Small Business Tax Credits…Tax credits of up to 50 percent of premiums will be available to firms that choose to offer coverage.
Extension of Dependent Coverage for Young Adults…until age 26.
Free Prevention Benefits…exempt these benefits from deductibles and other cost-sharing requirements in public and private insurance coverage.
No Arbitrary Limits on Coverage…prohibit insurers from imposing lifetime limits on benefits and will restrict the use of annual limits.
Protection from Rescissions of Existing Coverage
Prohibits Discrimination Based on Salary
Health Insurance Consumer Information…provide assistance to States…to assist individuals with the filing of complaints and appeals, enrollment in a health plan…
Clear Summaries, Without the Fine Print
It’s encouraging that the key element of no denying coverage for prior conditions kicks in during the first year. That alone is a significant selling point. The problematic Senators (Lieberman, Nelson, Landrieau and Snowe) will have to think twice about the costs of casting a vote that may kill that important reform for consumers. The other measures are gravy, thin gravy in some cases, but selling points nonetheless.
Now for the tough sell, according to Brown:
The Senate bill pushes back implementation of major parts of the reform to 2014 — a change from 2013 under the Finance Committee bill…This is bad news for lawmakers who will need to explain to constituents why the elements that have attracted the most attention — the public plan, the Medicaid expansion and the insurance exchanges — won’t be available for four years.
Presumably, the timetable for these these delayed reforms is negotiable in myriad combinations with other proposed modifications to come in horse-trading during the weeks ahead. The challenge is to devise face-saving options for Nelson, Lieberman and/or Snowe, and maybe Landrieu — which don’t significantly undermine the substance of Reid’s proposals. Quite a hat trick, that.

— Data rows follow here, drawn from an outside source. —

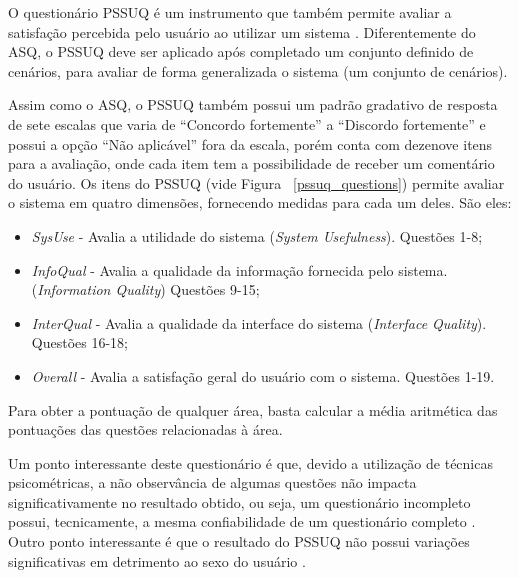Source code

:       O questionário PSSUQ é um instrumento que também permite avaliar a satisfação percebida pelo usuário ao utilizar um
      sistema \cite{lewis02}. Diferentemente do ASQ, o PSSUQ deve ser aplicado após completado um conjunto definido de cenários,
      para avaliar de forma generalizada o sistema (um conjunto de cenários).
      
      Assim como o ASQ, o PSSUQ também possui um padrão gradativo de resposta de sete escalas que varia de “Concordo fortemente”
      a “Discordo fortemente” e possui a opção “Não aplicável” fora da escala, porém conta com dezenove itens para a avaliação,
      onde cada item tem a possibilidade de receber um comentário do usuário. Os itens do PSSUQ (vide Figura ~\ref{pssuq_questions})
      permite avaliar o sistema em quatro dimensões, fornecendo medidas para cada um deles. São eles:
      
      \begin{itemize}
       \item \textit{SysUse} - Avalia a utilidade do sistema (\textit{System Usefulness}).
	  \subitem Questões 1-8;
      
       \item \textit{InfoQual} - Avalia a qualidade da informação fornecida pelo sistema. (\textit{Information Quality})
	  \subitem Questões 9-15;
	  
       \item \textit{InterQual} - Avalia a qualidade da interface do sistema (\textit{Interface Quality}).
	  \subitem Questões 16-18;
       
       \item \textit{Overall} - Avalia a satisfação geral do usuário com o sistema.
	  \subitem Questões 1-19.

      \end{itemize}
      
      Para obter a pontuação de qualquer área, basta calcular a média aritmética das pontuações das questões relacionadas à área.
      
      
      Um ponto interessante deste questionário é que, devido a utilização de técnicas psicométricas, a não observância de
      algumas questões não impacta significativamente no resultado obtido, ou seja, um questionário incompleto possui, 
      tecnicamente, a mesma confiabilidade de um questionário completo \cite{lewis02}. Outro ponto interessante é que o
      resultado do PSSUQ não possui variações significativas em detrimento ao sexo do usuário \cite{lewis02}.
      

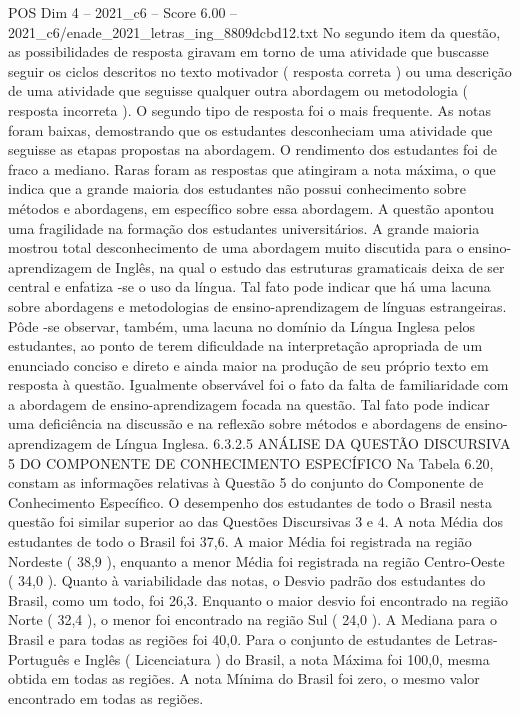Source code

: \begin{textsample}{POS Dim 4 – 2021\_c6 – Score 6.00 – 2021\_c6/enade\_2021\_letras\_ing\_8809dcbd12.txt}
No segundo item da questão, as possibilidades de resposta giravam em torno de uma atividade que buscasse seguir os ciclos descritos no texto motivador ( resposta correta ) ou uma descrição de uma atividade que seguisse qualquer outra abordagem ou metodologia ( resposta incorreta ).
O segundo tipo de resposta foi o mais frequente.
As notas foram baixas, demostrando que os estudantes desconheciam uma atividade que seguisse as etapas propostas na abordagem.
O rendimento dos estudantes foi de fraco a mediano.
Raras foram as respostas que atingiram a nota máxima, o que indica que a grande maioria dos estudantes não possui conhecimento sobre métodos e abordagens, em específico sobre essa abordagem.
A questão apontou uma fragilidade na formação dos estudantes universitários.
A grande maioria mostrou total desconhecimento de uma abordagem muito discutida para o ensino-aprendizagem de Inglês, na qual o estudo das estruturas gramaticais deixa de ser central e enfatiza -se o uso da língua.
Tal fato pode indicar que há uma lacuna sobre abordagens e metodologias de ensino-aprendizagem de línguas estrangeiras.
Pôde -se observar, também, uma lacuna no domínio da Língua Inglesa pelos estudantes, ao ponto de terem dificuldade na interpretação apropriada de um enunciado conciso e direto e ainda maior na produção de seu próprio texto em resposta à questão.
Igualmente observável foi o fato da falta de familiaridade com a abordagem de ensino-aprendizagem focada na questão.
Tal fato pode indicar uma deficiência na discussão e na reflexão sobre métodos e abordagens de ensino-aprendizagem de Língua Inglesa. 6.3.2.5 ANÁLISE DA QUESTÃO DISCURSIVA 5 DO COMPONENTE DE CONHECIMENTO ESPECÍFICO Na Tabela 6.20, constam as informações relativas à Questão 5 do conjunto do Componente de Conhecimento Específico.
O desempenho dos estudantes de todo o Brasil nesta questão foi similar superior ao das Questões Discursivas 3 e 4.
A nota Média dos estudantes de todo o Brasil foi 37,6.
A maior Média foi registrada na região Nordeste ( 38,9 ), enquanto a menor Média foi registrada na região Centro-Oeste ( 34,0 ).
Quanto à variabilidade das notas, o Desvio padrão dos estudantes do Brasil, como um todo, foi 26,3.
Enquanto o maior desvio foi encontrado na região Norte ( 32,4 ), o menor foi encontrado na região Sul ( 24,0 ).
A Mediana para o Brasil e para todas as regiões foi 40,0.
Para o conjunto de estudantes de Letras-Português e Inglês ( Licenciatura ) do Brasil, a nota Máxima foi 100,0, mesma obtida em todas as regiões.
A nota Mínima do Brasil foi zero, o mesmo valor encontrado em todas as regiões.

\end{textsample}
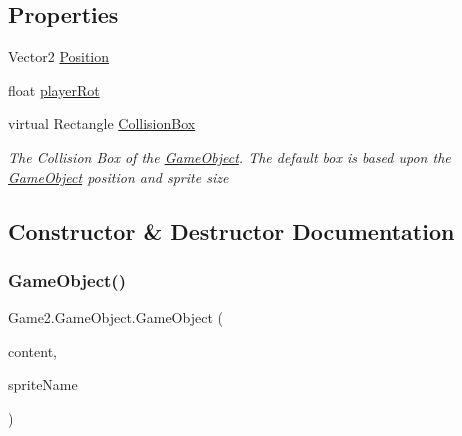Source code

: \subsection*{Properties}
\begin{DoxyCompactItemize}
\item 
Vector2 \mbox{\hyperlink{class_game2_1_1_game_object_af5b0b48192336247e09d52a7fc6f56ad}{Position}}
\item 
float \mbox{\hyperlink{class_game2_1_1_game_object_a7983716d3a4ed64a1a2200642a301079}{player\+Rot}}
\item 
virtual Rectangle \mbox{\hyperlink{class_game2_1_1_game_object_ab6a6d45b66a978f710da6a3ec0588083}{Collision\+Box}}
\begin{DoxyCompactList}\small\item\em The Collision Box of the \mbox{\hyperlink{class_game2_1_1_game_object}{Game\+Object}}. The default box is based upon the \mbox{\hyperlink{class_game2_1_1_game_object}{Game\+Object}} position and sprite size \end{DoxyCompactList}\end{DoxyCompactItemize}


\subsection{Constructor \& Destructor Documentation}
\mbox{\label{class_game2_1_1_game_object_ad2a99e120df1d04d1a737bbf9b8fb2a0}} 
\subsubsection{\texorpdfstring{Game\+Object()}{GameObject()}\hspace{0.1cm}{\footnotesize\ttfamily [1/2]}}
{\footnotesize\ttfamily Game2.\+Game\+Object.\+Game\+Object (\begin{DoxyParamCaption}\item[{Content\+Manager}]{content,  }\item[{string}]{sprite\+Name }\end{DoxyParamCaption})}



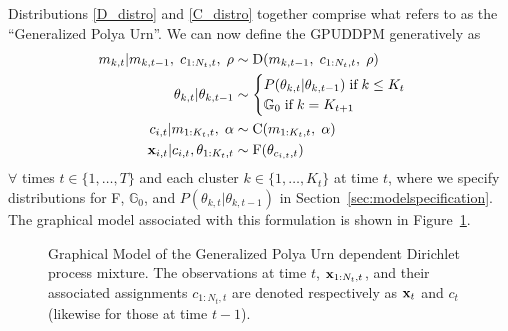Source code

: \documentclass{article}
\begin{document}
Distributions \eqref{D_distro} and \eqref{C_distro} together comprise what \cite{caron_2007} refers to as the ``Generalized Polya Urn''. We can now define the GPUDDPM generatively as
\begin{align}
\label{gpuddpm_def}
\begin{split}
m_{k,t} | m_{k,t-1}, \hspace{1mm} c_{1:N_{t}, t}, \hspace{1mm} \rho  &\sim \text{D}(m_{k,t-1}, \hspace{1mm} c_{1:N_{t}, t}, \hspace{1mm} \rho) \\
\theta_{k, t} | \theta_{k, t-1}   & \sim
\begin{cases}
  P(\theta_{k, t} | \theta_{k, t-1}) \hspace{1mm} \text{if} \hspace{1mm} k \leq K_{t} \\ %
  \mathbb{G}_{0} \hspace{1mm} \text{if} \hspace{1mm} k = K_{t+1}
\end{cases} \\
c_{i,t} | m_{1:K_{t},t}, \hspace{1mm} \alpha  &\sim  \text{C} (m_{1:K_{t},t}, \hspace{1mm} \alpha) \\
\bold{x}_{i,t} | c_{i,t}, \theta_{1:K_{t}, t} &\sim \text{F}(\theta_{c_{i,t}, t})
\end{split}
\end{align}
$\forall$ times $t \in \{1, \ldots, T\}$ and each cluster $k \in \{ 1, \ldots, K_{t} \}$ at time $t$, where we specify distributions for F, $\mathbb{G}_{0}$, and $P(\theta_{k, t} | \theta_{k, t-1})$ in Section~\ref{sec:modelspecification}. The graphical model associated with this formulation is shown in Figure~\ref{fig:gpuddpm_gm_1}.
\begin{figure}[h]
        \caption{\label{fig:gpuddpm_gm_1} Graphical Model of the Generalized Polya Urn dependent Dirichlet process mixture. The observations at time $t$, $\bold{x}_{1:N_{t},t}$, and their associated assignments $c_{1:N_{t},t}$ are denoted respectively as $\bold{x}_{t}$ and $c_{t}$ (likewise for those at time $t-1$).}
\end{figure}
\end{document}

The extension of coverage for dependents is not “thin gravy.” In this job market, lots of young adults have a hard time getting coverage.
This assessment confirms that those currently covered will very little that affects them in 2010 or 2012 because the big ticket items that would make a difference to them don’t kick in for years — and may never kick in if the effects of the bill are viewed very negatively by many voters and the Democrats lose control of the House, Senate, or Presidency.